Old Friends: Fuller's London Pride

The Old Friends series makes a return today, and in some ways goes right back to the beginning. The first beer of this series was also from Fuller's, their style defining ESB, but when I originally conceived this notion, it was today's beer that so nearly went in the trolley, London Pride.

I may have mentioned this before, so forgive me if you have a better memory than me, but I have a soft spot for Fuller's due largely to their location. The Griffin Brewery is in Chiswick, a parish in the ancient county of Middlesex, near where my dad grew up, and not far from Chiswick County Grammar, where he went to school. At the tender old age of 16, my dad joined the army as an apprentice radar engineer, and so began 30 odd years of being paid to traipse around the UK and Europe, being shot at on occasion for the privilege. Most of my memories of that part of the world are from when we would go and visit my nan in her ground floor council flat near Gunnersbury Park.
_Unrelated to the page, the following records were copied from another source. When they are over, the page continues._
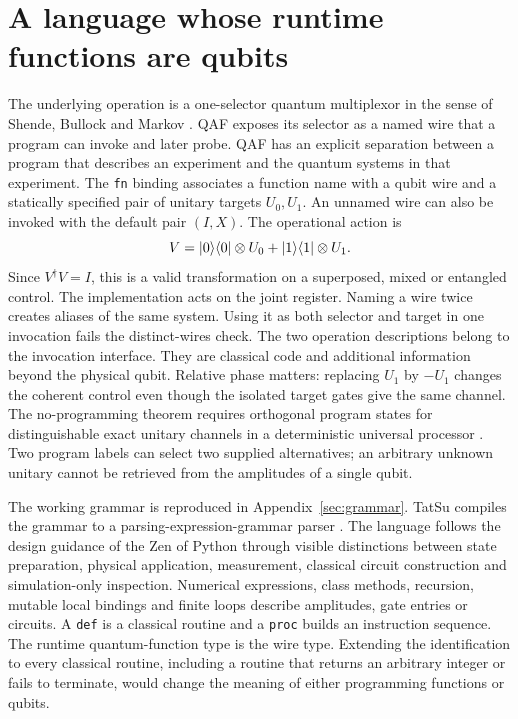 \section{A language whose runtime functions are qubits}
The underlying operation is a one-selector quantum multiplexor in the sense of Shende, Bullock and Markov \cite{shende}. QAF exposes its selector as a named wire that a program can invoke and later probe.
QAF has an explicit separation between a program that describes an experiment and the quantum systems in that experiment. The \texttt{fn} binding associates a function name with a qubit wire and a statically specified pair of unitary targets $U_0,U_1$. An unnamed wire can also be invoked with the default pair $(I,X)$. The operational action is
\[
 V=\ket0\bra0\otimes U_0+\ket1\bra1\otimes U_1 .
\]
Since $V^\dagger V=I$, this is a valid transformation on a superposed, mixed or entangled control. The implementation acts on the joint register. Naming a wire twice creates aliases of the same system. Using it as both selector and target in one invocation fails the distinct-wires check. The two operation descriptions belong to the invocation interface. They are classical code and additional information beyond the physical qubit. Relative phase matters: replacing $U_1$ by $-U_1$ changes the coherent control even though the isolated target gates give the same channel. The no-programming theorem requires orthogonal program states for distinguishable exact unitary channels in a deterministic universal processor \cite{noprogram}. Two program labels can select two supplied alternatives; an arbitrary unknown unitary cannot be retrieved from the amplitudes of a single qubit.

The working grammar is reproduced in Appendix~\ref{sec:grammar}. TatSu compiles the grammar to a parsing-expression-grammar parser \cite{tatsu}. The language follows the design guidance of the Zen of Python \cite{zen} through visible distinctions between state preparation, physical application, measurement, classical circuit construction and simulation-only inspection. Numerical expressions, class methods, recursion, mutable local bindings and finite loops describe amplitudes, gate entries or circuits. A \texttt{def} is a classical routine and a \texttt{proc} builds an instruction sequence. The runtime quantum-function type is the wire type. Extending the identification to every classical routine, including a routine that returns an arbitrary integer or fails to terminate, would change the meaning of either programming functions or qubits.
I haven't been to London in many years, not since I used to make epic bus trips from Uig on the Isle of Skye to Prague, some 1400 miles away. I have never really been a fan of flying, so taking the bus from Uig to Glasgow, then Glasgow to London, and finally London to Prague, a total of about 48 hours, made sense to me, yeah I'm weird. In fact it has been so long since my last trip to London that it pre-dates my interest in decent beer, and so if I did drink when I was there it was usually something like Guinness in my glass.

One of the reasons that I went with the ESB for the first Old Friends post was that at that point I would pick up a four pack of Pride at least once every couple of months. In the two years since that post that has dropped away dramatically, so why not reacquaint myself? On to the beer then we go...
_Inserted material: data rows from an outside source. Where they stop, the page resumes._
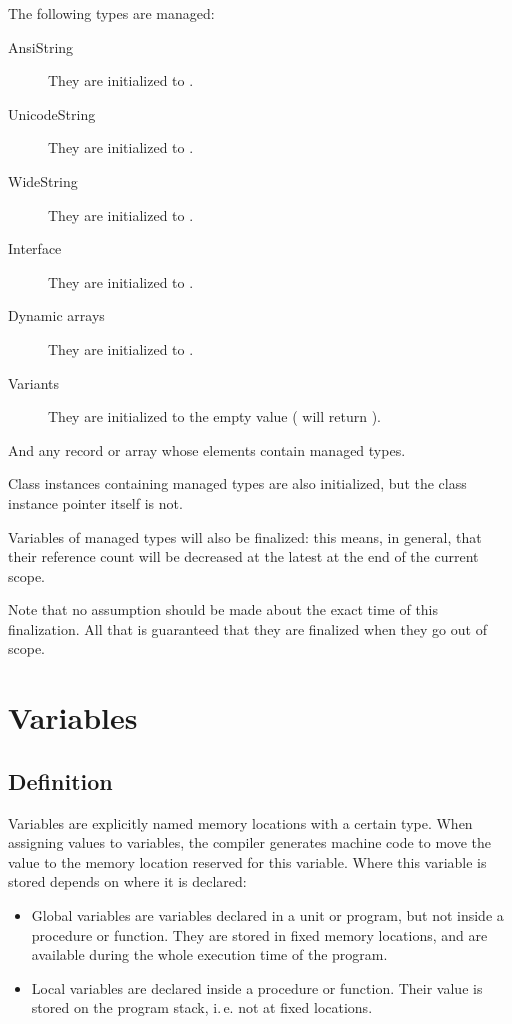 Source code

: The following types are managed:
\begin{description}
\item[AnsiString] They are initialized  to .
\item[UnicodeString] They are initialized  to .
\item[WideString] They are initialized  to .
\item[Interface] They are initialized  to .
\item[Dynamic arrays] They are initialized  to .
\item[Variants] They are initialized to the empty value (
will return ).
\end{description}
And any record or array whose elements contain managed types.

Class instances containing managed types are also initialized, but the class
instance pointer itself is not.

Variables of managed types will also be finalized: this means, in general, that their
reference count will be decreased at the latest at the end of the current scope.

\begin{remark}
Note that no assumption should be made about the exact time of this
finalization. All that is guaranteed that they are finalized when they go
out of scope.
\end{remark}

\chapter{Variables}
\label{ch:Variables}
\section{Definition}
Variables are explicitly named memory locations with a certain type. When
assigning values to variables, the \fpc compiler generates machine code
to move the value to the memory location reserved for this variable. Where
this variable is stored depends on where it is declared:

\begin{itemize}
\item Global variables are variables declared in a unit or program, but not
inside a procedure or function. They are stored in fixed memory locations,
and are available during the whole execution time of the program.
\item Local variables are declared inside a procedure or function. Their
value is stored on the program stack, i.\,e. not at fixed locations.
\end{itemize}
  • Sight - copper/amber, thin white head that quickly dissipates, reminds me of the scum you get on a London cuppa sometimes, magnificently clear
  • Smell - the "Fuller's aroma", Seville orange marmelade esters, toffee, subtle black tea, and sweet spices, think nutmeg
  • Taste - toffee sauce ,some fruitiness like plums, plain scones fresh from the oven, slight grassiness in the finish
  • Sweet - 2.5/5
  • Bitter - 2/5

There are times when I drink this that I really understand why American brewers and drinkers have such a hard time grasping the fact bitter should be, well, bitter. It's not that it is terribly sweet, though the mouthfeel feels a little like undissolved jelly cubes, it's that the hops are nudged out by the famous Fuller's yeast character, as well as not being the same kind of citrus as folks are used to here. So many breweries here use very clean top fermenting yeasts that the character of the beer is so different, and I wonder if American breweries under hop the style as a result?

Having said that, it is still a lovely beer and one that is incredibly consistent. I found my tasting notes from a post I wrote about several English ales a few years back, and was pleased to see many of the same descriptors. I am not sure it will return to being a regular in the fridge, my tastes are very much in the lager world again these days and I actually found the switch to top fermented beer kind of jarring.

I suppose when winter comes I should complete the triumvirate of Fullers beers and pick up some London Porter...

1 comment:

  1. A nice write up (and I am half-way through a bottle of Pride as I write and am a tad biased as I am a Tour Guide at the Griffin Brewery... well, I was pre-lockdown)
    However, London Pride, despite its style, isn’t a top-fermenting beer.
    The Fuller’s conical vessels required the yeast to evolve/mutate to be more bottom-fermenting...
    JK (aka John Keeling, brewer in Chiswick man and boy before being head brewer and eventually retiring) used to say that Fuller’s beer ferment in the middle.
    And you’re right... have some Porter soon!